Appellee Potts, like Hoctor, was charged with a federal crime requiring as an element the defendant’s prior conviction of a felony.1 Both Potts and Hoctor had been convicted of a felony under the laws of the State of Washington, but before the commission of their alleged federal crimes each had caused his state conviction to be duly expunged pursuant to Wash.Rev.Code Ann. § 9.95.240 (the statute), which reads in part as follows:
“Every defendant who has fulfilled the conditions of his probation may ... be permitted in the discretion of the court to withdraw his plea of guilty and enter a plea of not guilty, or if he has been convicted after a plea of not guilty, the court may in its discretion set aside the verdict of guilty; and in either case, the court may thereupon dismiss the information or indictment against such defendant, who shall thereafter be released from all penalties and disabilities resulting from the offense or crime of which he has been convicted . . . ”
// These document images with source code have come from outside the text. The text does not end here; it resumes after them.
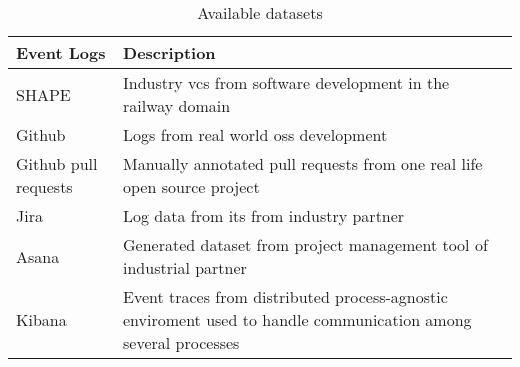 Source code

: \begin{table}[]
\centering
\caption{Available datasets}
\label{tab:dataset}
\begin{tabular}{@{}m{2.5cm}m{9cm}@{}}
\toprule
\textbf{Event Logs} & \textbf{Description} \\ \midrule
SHAPE & Industry \gls{vcs} from software development in the railway domain \\
Github & Logs from real world \gls{oss} development \\
Github pull requests & Manually annotated pull requests from one real life open source project \\
Jira & Log data from \gls{its} from industry partner \\
Asana & Generated dataset from project management tool of industrial partner \\
Kibana & Event traces from distributed process-agnostic enviroment used to handle communication among several processes \\ \bottomrule
\end{tabular}
\end{table} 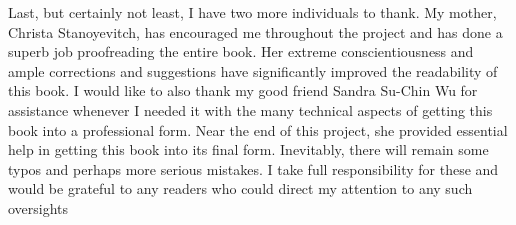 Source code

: \documentclass{book}
\begin{document}
Last, but certainly not least, I have two more individuals to thank. My mother,
Christa Stanoyevitch, has encouraged me throughout the project and has done a
superb job proofreading the entire book. Her extreme conscientiousness and
ample corrections and suggestions have significantly improved the readability of
this book. I would like to also thank my good friend Sandra Su-Chin Wu for
assistance whenever I needed it with the many technical aspects of getting this
book into a professional form. Near the end of this project, she provided essential
help in getting this book into its final form. Inevitably, there will remain some
typos and perhaps more serious mistakes. I take full responsibility for these and
would be grateful to any readers who could direct my attention to any such
oversights
\end{document}
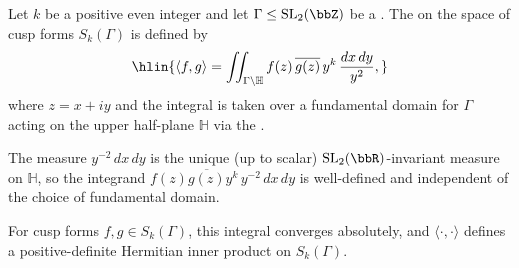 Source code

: \begin{definition} \label{definition:petersson_inner_product_on_cusp_forms}
Let $k$ be a positive even integer and let $\Gamma \leq \mathrm{SL}_2(\bbZ)$ be a . The  on the space of cusp forms $S_k(\Gamma)$ is defined by
$$\hlin{\langle f, g \rangle = \iint_{\Gamma \backslash \mathbb{H}} f(z) \, \overline{g(z)} \, y^k \, \frac{dx \, dy}{y^2},}$$
where $z = x + iy$ and the integral is taken over a fundamental domain for $\Gamma$ acting on the upper half-plane $\mathbb{H}$ via the .

The measure $y^{-2} \, dx \, dy$ is the unique (up to scalar) $\mathrm{SL}_2(\bbR)$-invariant measure on $\mathbb{H}$, so the integrand $f(z)\overline{g(z)} y^k \, y^{-2}\,dx\,dy$ is well-defined and independent of the choice of fundamental domain.

For cusp forms $f, g \in S_k(\Gamma)$, this integral converges absolutely, and $\langle \cdot, \cdot \rangle$ defines a positive-definite Hermitian inner product on $S_k(\Gamma)$.

\end{definition}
In Hoctor, we concluded that the defendant was no longer a person who had been convicted of a felony, the reason being that his former “conviction was absolutely erased from his record [and that he] was entitled to the same rights, and held the same status, as any citizen.” 487 F.2d at 271. Accordingly, we affirmed the judgment dismissing the indictment. If that conclusion was valid with respect to Hoctor, it would necessarily be the same with respect to Potts, for, as in Hoctor, the erasure or setting aside of the conviction and the restoration of Potts’ prejudgment status likewise should have effectively removed him from the class of persons within the purview of the federal criminal statute under which he was charged.
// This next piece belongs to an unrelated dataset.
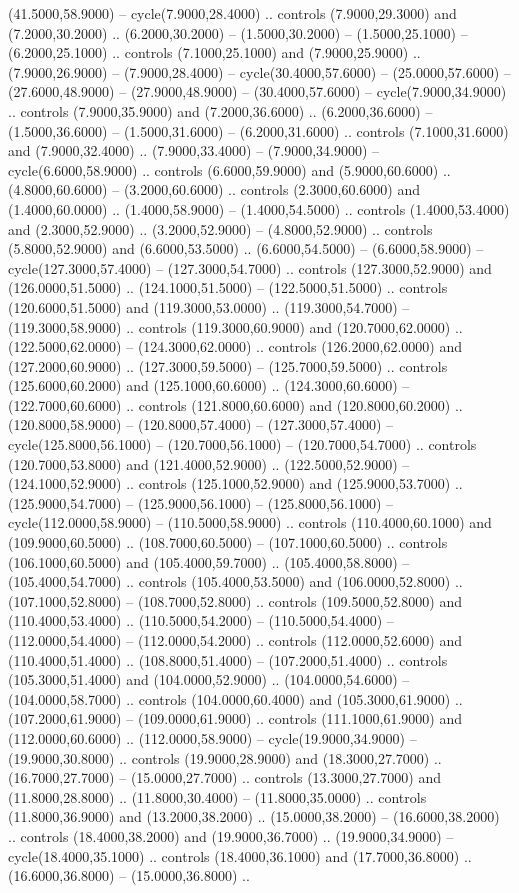 (41.5000,58.9000) -- cycle(7.9000,28.4000) .. controls (7.9000,29.3000) and (7.2000,30.2000) .. (6.2000,30.2000) -- (1.5000,30.2000) -- (1.5000,25.1000) -- (6.2000,25.1000) .. controls (7.1000,25.1000) and (7.9000,25.9000) .. (7.9000,26.9000) -- (7.9000,28.4000) -- cycle(30.4000,57.6000) -- (25.0000,57.6000) -- (27.6000,48.9000) -- (27.9000,48.9000) -- (30.4000,57.6000) -- cycle(7.9000,34.9000) .. controls (7.9000,35.9000) and (7.2000,36.6000) .. (6.2000,36.6000) -- (1.5000,36.6000) -- (1.5000,31.6000) -- (6.2000,31.6000) .. controls (7.1000,31.6000) and (7.9000,32.4000) .. (7.9000,33.4000) -- (7.9000,34.9000) -- cycle(6.6000,58.9000) .. controls (6.6000,59.9000) and (5.9000,60.6000) .. (4.8000,60.6000) -- (3.2000,60.6000) .. controls (2.3000,60.6000) and (1.4000,60.0000) .. (1.4000,58.9000) -- (1.4000,54.5000) .. controls (1.4000,53.4000) and (2.3000,52.9000) .. (3.2000,52.9000) -- (4.8000,52.9000) .. controls (5.8000,52.9000) and (6.6000,53.5000) .. (6.6000,54.5000) -- (6.6000,58.9000) -- cycle(127.3000,57.4000) -- (127.3000,54.7000) .. controls (127.3000,52.9000) and (126.0000,51.5000) .. (124.1000,51.5000) -- (122.5000,51.5000) .. controls (120.6000,51.5000) and (119.3000,53.0000) .. (119.3000,54.7000) -- (119.3000,58.9000) .. controls (119.3000,60.9000) and (120.7000,62.0000) .. (122.5000,62.0000) -- (124.3000,62.0000) .. controls (126.2000,62.0000) and (127.2000,60.9000) .. (127.3000,59.5000) -- (125.7000,59.5000) .. controls (125.6000,60.2000) and (125.1000,60.6000) .. (124.3000,60.6000) -- (122.7000,60.6000) .. controls (121.8000,60.6000) and (120.8000,60.2000) .. (120.8000,58.9000) -- (120.8000,57.4000) -- (127.3000,57.4000) -- cycle(125.8000,56.1000) -- (120.7000,56.1000) -- (120.7000,54.7000) .. controls (120.7000,53.8000) and (121.4000,52.9000) .. (122.5000,52.9000) -- (124.1000,52.9000) .. controls (125.1000,52.9000) and (125.9000,53.7000) .. (125.9000,54.7000) -- (125.9000,56.1000) -- (125.8000,56.1000) -- cycle(112.0000,58.9000) -- (110.5000,58.9000) .. controls (110.4000,60.1000) and (109.9000,60.5000) .. (108.7000,60.5000) -- (107.1000,60.5000) .. controls (106.1000,60.5000) and (105.4000,59.7000) .. (105.4000,58.8000) -- (105.4000,54.7000) .. controls (105.4000,53.5000) and (106.0000,52.8000) .. (107.1000,52.8000) -- (108.7000,52.8000) .. controls (109.5000,52.8000) and (110.4000,53.4000) .. (110.5000,54.2000) -- (110.5000,54.4000) -- (112.0000,54.4000) -- (112.0000,54.2000) .. controls (112.0000,52.6000) and (110.4000,51.4000) .. (108.8000,51.4000) -- (107.2000,51.4000) .. controls (105.3000,51.4000) and (104.0000,52.9000) .. (104.0000,54.6000) -- (104.0000,58.7000) .. controls (104.0000,60.4000) and (105.3000,61.9000) .. (107.2000,61.9000) -- (109.0000,61.9000) .. controls (111.1000,61.9000) and (112.0000,60.6000) .. (112.0000,58.9000) -- cycle(19.9000,34.9000) -- (19.9000,30.8000) .. controls (19.9000,28.9000) and (18.3000,27.7000) .. (16.7000,27.7000) -- (15.0000,27.7000) .. controls (13.3000,27.7000) and (11.8000,28.8000) .. (11.8000,30.4000) -- (11.8000,35.0000) .. controls (11.8000,36.9000) and (13.2000,38.2000) .. (15.0000,38.2000) -- (16.6000,38.2000) .. controls (18.4000,38.2000) and (19.9000,36.7000) .. (19.9000,34.9000) -- cycle(18.4000,35.1000) .. controls (18.4000,36.1000) and (17.7000,36.8000) .. (16.6000,36.8000) -- (15.0000,36.8000) ..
However, we are now convinced that Hoctor was wrongly decided and therefore overrule that decision.2 ■ ■
[885]*885Contrary to the view expressed in Hoctor, the statute does not operate absolutely to erase a conviction for all purposes. True, the enacting clause does speak of the release of a defendant “from all penalties and disabilities resulting from the offense or crime of which he has been convicted.” But the breadth of this remission is limited by a proviso in the statute which reads:
“Provided, That in any subsequent prosecution, for any other offense, such prior conviction may be pleaded and proved, and shall have the same effect as if probation had not been granted, or the information or indictment dismissed.”
The Washington appellate courts, on several occasions when called upon to construe the statute, have noted the effect of the proviso upon a conviction and its use. Thus in Matsen v. Kaiser, 74 Wash.2d 231, 443 P.2d 843 (1968), a majority of the justices of the Supreme Court of Washington, speaking of the benevolent public policy underlying the statute, were careful to qualify their broad statement by noting that “[tjhe only exception to the statutory release of all penalties and disabilities attendant upon a conviction is found in the proviso, which is not applicable in the instant case.” 74 Wash.2d at 237, 443 P.2d at 847 (emphasis in original). And the dissenter added his comment that expunction effected only a “ ‘partial erasure’ because, as the majority points out, the guilty plea will count as a conviction in any subsequent prosecution.” 74 Wash. 2d at 241, 443 P.2d at 849.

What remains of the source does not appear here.